Mantenimiento de los nodos

Hay escenarios en los que puedes querer realizar una actividad de mantenimiento del nodo, como los siguientes:

Al aplicar parches de seguridad;
Al realizar una actualización del sistema operativo;
Al cambiar cualquier configuración de red;
Al realizar cualquier actividad que ordene tu organización.

Al realizar operaciones de mantenimiento de nodos, es posible que rompas accidentalmente el clúster. Para evitar cualquier situación adversa, sigue estos consejos.

Nota:

UiPath no proporciona orientación sobre cómo realizar actividades de mantenimiento de nodos.
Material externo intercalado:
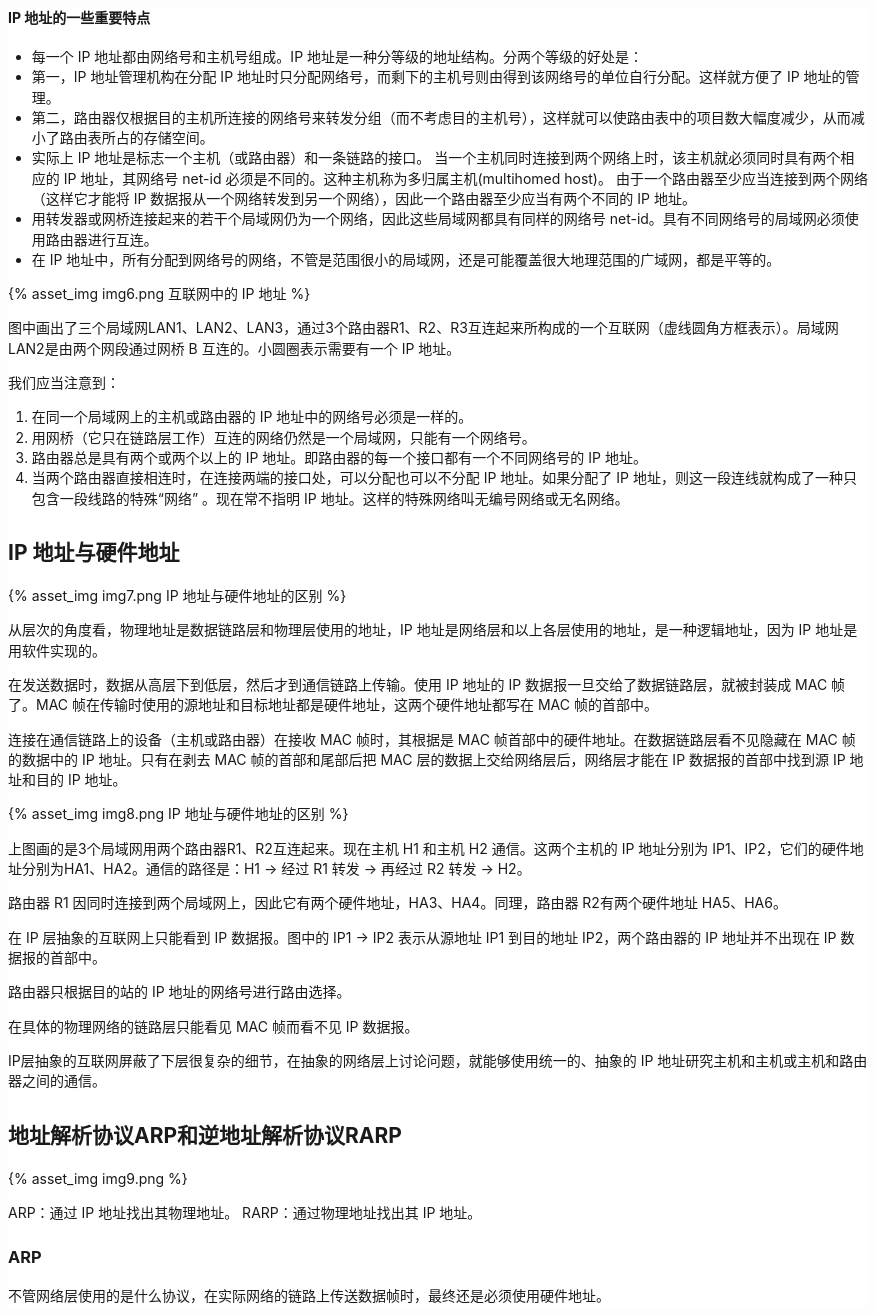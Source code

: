 #### IP 地址的一些重要特点
* 每一个 IP 地址都由网络号和主机号组成。IP 地址是一种分等级的地址结构。分两个等级的好处是：
 * 第一，IP 地址管理机构在分配 IP 地址时只分配网络号，而剩下的主机号则由得到该网络号的单位自行分配。这样就方便了 IP 地址的管理。
 * 第二，路由器仅根据目的主机所连接的网络号来转发分组（而不考虑目的主机号），这样就可以使路由表中的项目数大幅度减少，从而减小了路由表所占的存储空间。 
* 实际上 IP 地址是标志一个主机（或路由器）和一条链路的接口。 
当一个主机同时连接到两个网络上时，该主机就必须同时具有两个相应的 IP 地址，其网络号 net-id 必须是不同的。这种主机称为多归属主机(multihomed host)。
由于一个路由器至少应当连接到两个网络（这样它才能将 IP 数据报从一个网络转发到另一个网络），因此一个路由器至少应当有两个不同的 IP 地址。 
* 用转发器或网桥连接起来的若干个局域网仍为一个网络，因此这些局域网都具有同样的网络号 net-id。具有不同网络号的局域网必须使用路由器进行互连。
* 在 IP 地址中，所有分配到网络号的网络，不管是范围很小的局域网，还是可能覆盖很大地理范围的广域网，都是平等的。

{% asset_img img6.png 互联网中的 IP 地址 %}

图中画出了三个局域网LAN1、LAN2、LAN3，通过3个路由器R1、R2、R3互连起来所构成的一个互联网（虚线圆角方框表示）。局域网LAN2是由两个网段通过网桥 B 互连的。小圆圈表示需要有一个 IP 地址。

我们应当注意到：
1. 在同一个局域网上的主机或路由器的 IP 地址中的网络号必须是一样的。
2. 用网桥（它只在链路层工作）互连的网络仍然是一个局域网，只能有一个网络号。
3. 路由器总是具有两个或两个以上的 IP 地址。即路由器的每一个接口都有一个不同网络号的 IP 地址。 
4. 当两个路由器直接相连时，在连接两端的接口处，可以分配也可以不分配 IP 地址。如果分配了 IP 地址，则这一段连线就构成了一种只包含一段线路的特殊“网络” 。现在常不指明 IP 地址。这样的特殊网络叫无编号网络或无名网络。

## IP 地址与硬件地址

{% asset_img img7.png IP 地址与硬件地址的区别 %}

从层次的角度看，物理地址是数据链路层和物理层使用的地址，IP 地址是网络层和以上各层使用的地址，是一种逻辑地址，因为 IP 地址是用软件实现的。

在发送数据时，数据从高层下到低层，然后才到通信链路上传输。使用 IP 地址的 IP 数据报一旦交给了数据链路层，就被封装成 MAC 帧了。MAC 帧在传输时使用的源地址和目标地址都是硬件地址，这两个硬件地址都写在 MAC 帧的首部中。

连接在通信链路上的设备（主机或路由器）在接收 MAC 帧时，其根据是 MAC 帧首部中的硬件地址。在数据链路层看不见隐藏在 MAC 帧的数据中的 IP 地址。只有在剥去 MAC 帧的首部和尾部后把 MAC 层的数据上交给网络层后，网络层才能在 IP 数据报的首部中找到源 IP 地址和目的 IP 地址。

{% asset_img img8.png IP 地址与硬件地址的区别 %}

上图画的是3个局域网用两个路由器R1、R2互连起来。现在主机 H1 和主机 H2 通信。这两个主机的 IP 地址分别为 IP1、IP2，它们的硬件地址分别为HA1、HA2。通信的路径是：H1 → 经过 R1 转发 → 再经过 R2 转发 → H2。

路由器 R1 因同时连接到两个局域网上，因此它有两个硬件地址，HA3、HA4。同理，路由器 R2有两个硬件地址 HA5、HA6。

在 IP 层抽象的互联网上只能看到 IP 数据报。图中的 IP1 → IP2 表示从源地址 IP1 到目的地址 IP2，两个路由器的 IP 地址并不出现在 IP 数据报的首部中。

路由器只根据目的站的 IP 地址的网络号进行路由选择。

在具体的物理网络的链路层只能看见 MAC 帧而看不见 IP 数据报。

IP层抽象的互联网屏蔽了下层很复杂的细节，在抽象的网络层上讨论问题，就能够使用统一的、抽象的 IP 地址研究主机和主机或主机和路由器之间的通信。 
## 地址解析协议ARP和逆地址解析协议RARP
{% asset_img img9.png %}

ARP：通过 IP 地址找出其物理地址。
RARP：通过物理地址找出其 IP 地址。

### ARP
不管网络层使用的是什么协议，在实际网络的链路上传送数据帧时，最终还是必须使用硬件地址。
Deberás ponerte en contacto con tu equipo de TI para ello.
Las siguientes directrices solo proporcionan instrucciones sobre los pasos que debe dar antes y después de la operación de mantenimiento de nodos, para garantizar que el clúster esté sano.
Es una buena práctica realizar las actividades de mantenimiento de nodo en nodo.
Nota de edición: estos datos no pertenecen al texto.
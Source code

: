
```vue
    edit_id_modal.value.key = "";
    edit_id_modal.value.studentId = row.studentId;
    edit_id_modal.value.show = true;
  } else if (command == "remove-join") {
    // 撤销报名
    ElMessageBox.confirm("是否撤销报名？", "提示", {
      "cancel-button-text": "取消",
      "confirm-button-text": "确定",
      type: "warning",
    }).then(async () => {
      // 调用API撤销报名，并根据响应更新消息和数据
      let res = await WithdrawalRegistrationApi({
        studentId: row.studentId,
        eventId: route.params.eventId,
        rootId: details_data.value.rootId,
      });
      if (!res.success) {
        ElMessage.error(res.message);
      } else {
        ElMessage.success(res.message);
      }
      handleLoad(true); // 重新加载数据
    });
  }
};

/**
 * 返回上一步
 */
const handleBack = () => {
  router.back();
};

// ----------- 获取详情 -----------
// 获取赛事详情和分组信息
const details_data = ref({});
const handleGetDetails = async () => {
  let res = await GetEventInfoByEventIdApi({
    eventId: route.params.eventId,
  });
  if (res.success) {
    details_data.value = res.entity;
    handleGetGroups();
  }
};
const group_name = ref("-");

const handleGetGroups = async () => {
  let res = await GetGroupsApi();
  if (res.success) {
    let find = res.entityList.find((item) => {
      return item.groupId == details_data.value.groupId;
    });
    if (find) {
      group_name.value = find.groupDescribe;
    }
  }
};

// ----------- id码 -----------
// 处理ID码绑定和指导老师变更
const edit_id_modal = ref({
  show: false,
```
Mantenimiento previo al nodo

Para asegurarse de que el clúster está sano mientras realizas la actividad de mantenimiento del nodo, debes drenar las cargas de trabajo que se ejecutan en ese nodo a otros nodos. Para drenar el nodo, guarda la secuencia de comandos drain-node.sh en el nodo objetivo y ejecútala con el siguiente comando:

sudo bash drain-node.shsudo bash drain-node.sh

Script Drain-node.sh

#!/bin/bash

# =================
#
#
#
#
# Copyright UiPath 2021
#
# =================
# LICENSE AGREEMENT
# -----------------
#   Use of paid UiPath products and services is subject to the licensing agreement
#   executed between you and UiPath. Unless otherwise indicated by UiPath, use of free
#   UiPath products is subject to the associated licensing agreement available here:
#   https://www.uipath.com/legal/trust-and-security/legal-terms (or successor website).
#   You must not use this file separately from the product it is a part of or is associated with.
#
#
#
# =================

fetch_hostname(){

    HOST_NAME_NODE=$(kubectl get nodes -o name | cut -d'/' -f2 | grep "$(hostname)")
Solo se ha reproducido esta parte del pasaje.